▶ Activity
Check each line of the records below for the word "sudo" and copy those where it appears.
── Data for this task ──
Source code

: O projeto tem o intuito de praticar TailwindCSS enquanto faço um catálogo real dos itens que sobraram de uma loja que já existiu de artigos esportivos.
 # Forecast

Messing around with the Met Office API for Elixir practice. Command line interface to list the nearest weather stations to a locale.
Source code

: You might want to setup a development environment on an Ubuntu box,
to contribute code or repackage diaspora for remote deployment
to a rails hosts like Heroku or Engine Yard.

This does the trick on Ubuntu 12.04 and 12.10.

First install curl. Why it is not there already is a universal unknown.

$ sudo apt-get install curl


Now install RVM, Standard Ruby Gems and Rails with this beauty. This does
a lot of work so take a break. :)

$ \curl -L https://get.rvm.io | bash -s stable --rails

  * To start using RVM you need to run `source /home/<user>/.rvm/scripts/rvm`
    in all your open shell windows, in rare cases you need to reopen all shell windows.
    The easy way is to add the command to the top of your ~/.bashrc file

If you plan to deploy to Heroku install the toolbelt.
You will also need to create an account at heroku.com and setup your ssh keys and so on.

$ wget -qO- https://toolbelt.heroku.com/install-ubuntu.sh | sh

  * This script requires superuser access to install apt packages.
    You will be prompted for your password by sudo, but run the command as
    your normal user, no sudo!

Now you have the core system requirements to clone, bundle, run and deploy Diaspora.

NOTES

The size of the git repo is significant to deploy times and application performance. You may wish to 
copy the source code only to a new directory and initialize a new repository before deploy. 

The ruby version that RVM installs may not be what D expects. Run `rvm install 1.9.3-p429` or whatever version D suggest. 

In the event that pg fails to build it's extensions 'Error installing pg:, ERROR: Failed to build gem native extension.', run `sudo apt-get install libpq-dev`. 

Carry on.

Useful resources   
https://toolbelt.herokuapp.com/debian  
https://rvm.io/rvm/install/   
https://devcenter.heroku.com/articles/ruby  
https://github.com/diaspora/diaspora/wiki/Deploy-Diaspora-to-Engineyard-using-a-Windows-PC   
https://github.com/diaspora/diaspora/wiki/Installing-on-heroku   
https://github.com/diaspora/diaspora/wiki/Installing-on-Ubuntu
───
▶ Solution for this task
$ sudo apt-get install curl
    You will be prompted for your password by sudo, but run the command as
    your normal user, no sudo!
In the event that pg fails to build it's extensions 'Error installing pg:, ERROR: Failed to build gem native extension.', run `sudo apt-get install libpq-dev`. 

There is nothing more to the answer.